■ **TASK**
Search the listing below for the string "master", then copy every line it appears in.

■ **SUPPLIED DATA**
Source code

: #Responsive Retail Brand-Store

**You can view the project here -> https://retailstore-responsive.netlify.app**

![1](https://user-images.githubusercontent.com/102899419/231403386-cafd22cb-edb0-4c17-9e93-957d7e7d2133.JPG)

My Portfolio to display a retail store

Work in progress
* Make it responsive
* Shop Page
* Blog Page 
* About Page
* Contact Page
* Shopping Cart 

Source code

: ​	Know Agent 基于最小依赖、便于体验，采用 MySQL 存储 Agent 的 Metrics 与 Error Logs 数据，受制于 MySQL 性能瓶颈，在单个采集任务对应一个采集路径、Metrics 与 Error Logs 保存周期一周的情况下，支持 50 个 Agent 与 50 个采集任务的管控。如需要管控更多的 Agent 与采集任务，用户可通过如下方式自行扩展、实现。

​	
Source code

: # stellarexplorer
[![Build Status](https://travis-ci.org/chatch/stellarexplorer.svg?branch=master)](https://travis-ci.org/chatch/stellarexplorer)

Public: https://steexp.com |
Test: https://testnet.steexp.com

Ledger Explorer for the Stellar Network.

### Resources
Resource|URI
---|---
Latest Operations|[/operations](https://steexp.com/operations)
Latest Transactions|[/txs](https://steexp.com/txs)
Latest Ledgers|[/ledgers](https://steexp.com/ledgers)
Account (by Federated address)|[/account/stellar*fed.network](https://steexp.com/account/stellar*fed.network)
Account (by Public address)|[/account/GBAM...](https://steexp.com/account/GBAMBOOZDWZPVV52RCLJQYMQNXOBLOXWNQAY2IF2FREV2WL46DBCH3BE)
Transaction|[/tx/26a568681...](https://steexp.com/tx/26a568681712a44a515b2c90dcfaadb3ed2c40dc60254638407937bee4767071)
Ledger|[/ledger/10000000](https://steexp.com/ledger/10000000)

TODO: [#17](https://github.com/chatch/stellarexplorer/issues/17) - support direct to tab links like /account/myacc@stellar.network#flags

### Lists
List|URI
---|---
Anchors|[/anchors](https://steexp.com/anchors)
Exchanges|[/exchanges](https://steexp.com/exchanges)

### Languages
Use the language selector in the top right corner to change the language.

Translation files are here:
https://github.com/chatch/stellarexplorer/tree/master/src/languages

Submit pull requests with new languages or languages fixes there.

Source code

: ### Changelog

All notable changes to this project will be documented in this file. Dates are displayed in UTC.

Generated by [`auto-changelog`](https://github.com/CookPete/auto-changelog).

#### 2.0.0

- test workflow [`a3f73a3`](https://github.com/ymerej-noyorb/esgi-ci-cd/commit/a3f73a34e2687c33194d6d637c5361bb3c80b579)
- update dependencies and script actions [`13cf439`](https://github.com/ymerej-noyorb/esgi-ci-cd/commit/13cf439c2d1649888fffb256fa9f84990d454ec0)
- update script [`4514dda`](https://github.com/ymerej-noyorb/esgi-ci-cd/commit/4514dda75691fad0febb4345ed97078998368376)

■ **FINAL ANSWER**
[![Build Status](https://travis-ci.org/chatch/stellarexplorer.svg?branch=master)](https://travis-ci.org/chatch/stellarexplorer)
https://github.com/chatch/stellarexplorer/tree/master/src/languages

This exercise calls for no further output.